ShipMatrix, a technology provider to parcel shippers, estimates that 7.2 million more packages will need to be shipped each day this holiday season than the system has the capacity to handle. This has caused some parcel carriers to cap their customers, allowing them only to expand their shipping volume by a small percentage, while at the same announcing rate increases via surcharges to go into effect through peak season. UPS and FedEx, for example, temporarily stopped making pickups from some of their largest retail customers simply because they had already exceeded their agreed-upon limit — an entirely prudent move, according to Mike Erickson, founder of parcel consultancy AFMS.

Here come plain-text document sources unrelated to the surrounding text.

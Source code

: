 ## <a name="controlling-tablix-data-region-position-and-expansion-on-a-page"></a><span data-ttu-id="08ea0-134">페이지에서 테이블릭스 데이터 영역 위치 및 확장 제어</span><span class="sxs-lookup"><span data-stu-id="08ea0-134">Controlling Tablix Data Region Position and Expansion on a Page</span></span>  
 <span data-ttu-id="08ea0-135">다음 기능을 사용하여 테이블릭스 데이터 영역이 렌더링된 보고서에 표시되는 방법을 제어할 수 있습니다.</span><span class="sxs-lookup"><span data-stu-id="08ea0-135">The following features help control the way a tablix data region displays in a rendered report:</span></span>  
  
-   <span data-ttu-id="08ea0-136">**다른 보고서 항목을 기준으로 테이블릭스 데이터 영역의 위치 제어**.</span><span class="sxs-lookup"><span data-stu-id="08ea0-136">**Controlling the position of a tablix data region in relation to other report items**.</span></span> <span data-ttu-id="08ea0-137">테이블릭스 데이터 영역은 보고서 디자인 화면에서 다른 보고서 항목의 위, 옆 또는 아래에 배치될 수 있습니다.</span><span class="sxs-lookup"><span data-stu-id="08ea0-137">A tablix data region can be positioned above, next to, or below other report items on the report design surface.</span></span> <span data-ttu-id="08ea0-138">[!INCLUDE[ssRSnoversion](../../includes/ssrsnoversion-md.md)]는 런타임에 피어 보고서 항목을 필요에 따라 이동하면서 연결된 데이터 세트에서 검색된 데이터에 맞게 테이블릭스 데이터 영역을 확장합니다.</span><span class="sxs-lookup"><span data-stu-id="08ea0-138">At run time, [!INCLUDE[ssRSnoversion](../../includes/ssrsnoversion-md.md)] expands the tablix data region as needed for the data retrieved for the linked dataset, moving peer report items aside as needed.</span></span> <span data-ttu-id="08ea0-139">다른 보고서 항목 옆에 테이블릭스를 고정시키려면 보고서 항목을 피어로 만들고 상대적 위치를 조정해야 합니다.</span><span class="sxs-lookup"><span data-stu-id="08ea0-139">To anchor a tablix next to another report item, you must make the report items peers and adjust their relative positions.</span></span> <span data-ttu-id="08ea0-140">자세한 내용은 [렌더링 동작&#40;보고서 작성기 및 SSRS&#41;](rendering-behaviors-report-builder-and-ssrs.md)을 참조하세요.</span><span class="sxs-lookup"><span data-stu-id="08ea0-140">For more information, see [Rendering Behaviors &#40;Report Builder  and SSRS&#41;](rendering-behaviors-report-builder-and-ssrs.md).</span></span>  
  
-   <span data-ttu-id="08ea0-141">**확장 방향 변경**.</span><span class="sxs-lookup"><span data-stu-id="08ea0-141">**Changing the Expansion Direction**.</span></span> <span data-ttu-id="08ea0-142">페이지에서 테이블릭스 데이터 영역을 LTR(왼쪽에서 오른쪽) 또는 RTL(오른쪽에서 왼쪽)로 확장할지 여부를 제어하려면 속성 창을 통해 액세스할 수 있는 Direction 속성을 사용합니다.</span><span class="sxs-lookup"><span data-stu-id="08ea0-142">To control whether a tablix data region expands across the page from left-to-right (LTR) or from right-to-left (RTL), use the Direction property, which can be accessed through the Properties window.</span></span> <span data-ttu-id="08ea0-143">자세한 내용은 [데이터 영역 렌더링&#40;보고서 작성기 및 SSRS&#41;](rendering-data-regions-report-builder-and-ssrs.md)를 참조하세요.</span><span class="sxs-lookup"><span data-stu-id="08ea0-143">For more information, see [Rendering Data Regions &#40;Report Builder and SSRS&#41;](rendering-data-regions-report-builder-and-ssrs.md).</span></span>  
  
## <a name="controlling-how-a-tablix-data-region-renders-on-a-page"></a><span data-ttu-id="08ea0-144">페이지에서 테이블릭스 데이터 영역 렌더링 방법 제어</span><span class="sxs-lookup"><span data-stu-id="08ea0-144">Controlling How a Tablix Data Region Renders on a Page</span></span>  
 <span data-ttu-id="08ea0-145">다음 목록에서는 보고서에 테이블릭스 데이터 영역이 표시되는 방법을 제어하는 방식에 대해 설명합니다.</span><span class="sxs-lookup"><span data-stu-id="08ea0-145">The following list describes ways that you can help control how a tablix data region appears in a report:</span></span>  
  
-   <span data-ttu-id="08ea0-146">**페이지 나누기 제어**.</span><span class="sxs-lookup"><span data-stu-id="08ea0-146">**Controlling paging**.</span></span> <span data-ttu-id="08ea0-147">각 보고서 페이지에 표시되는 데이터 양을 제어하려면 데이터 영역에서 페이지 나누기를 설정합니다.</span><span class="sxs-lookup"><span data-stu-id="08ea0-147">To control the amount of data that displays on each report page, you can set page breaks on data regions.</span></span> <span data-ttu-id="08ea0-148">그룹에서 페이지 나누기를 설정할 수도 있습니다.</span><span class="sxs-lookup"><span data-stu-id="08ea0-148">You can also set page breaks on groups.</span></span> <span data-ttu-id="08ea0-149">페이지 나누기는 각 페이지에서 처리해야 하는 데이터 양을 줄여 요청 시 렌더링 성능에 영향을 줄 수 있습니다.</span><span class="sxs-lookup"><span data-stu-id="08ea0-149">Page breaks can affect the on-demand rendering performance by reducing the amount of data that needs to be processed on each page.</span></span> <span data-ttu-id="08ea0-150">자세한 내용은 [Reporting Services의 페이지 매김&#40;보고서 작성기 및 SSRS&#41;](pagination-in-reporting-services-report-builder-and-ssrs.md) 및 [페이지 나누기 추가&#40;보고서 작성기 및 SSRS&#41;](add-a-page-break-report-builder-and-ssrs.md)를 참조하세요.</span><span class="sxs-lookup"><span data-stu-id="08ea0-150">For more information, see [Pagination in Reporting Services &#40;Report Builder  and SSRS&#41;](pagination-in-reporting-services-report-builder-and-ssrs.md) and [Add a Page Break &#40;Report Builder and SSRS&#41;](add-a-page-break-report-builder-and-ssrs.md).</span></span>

The story of ocean and inland port bottlenecks, the truckload capacity crunch, container shortages, and the surge of parcel deliveries in the last mile will continue well into the first quarter of 2021. “Our customers include brick-and-mortar retailers, online e-tailers, wholesalers and distributors that feed the Amazons or Walmarts of the world. The discussion we’re having with them currently is how are we addressing together inefficiencies in the supply chain that are causing increased cost, slower inventory velocities — and a retailer’s worst fear — the inability to deliver a product to the consumer when they want to make a purchase.”
While the distribution of vaccines is again highlighting the marvels of modern logistics, manufacturing and distribution of the vaccine will continue throughout the entire 2021 calendar year. Ickert believes it will take several quarters for most Americans to be immunized, meaning Americans will likely continue to work from home when they can, and spend more of their money on goods, as opposed to travel, eating out or catching a live show. “The annual manufacturing break in China which occurs over the Chinese New Year might free up the ports a little and allow imports to flow a little more freely. Additionally, we might see consumer spending peak after Christmas, giving retailers the opportunity to restock their inventories. The capacity crunch though, driving rates up in the truckload sector, is something that I see continuing through Q2 2021.”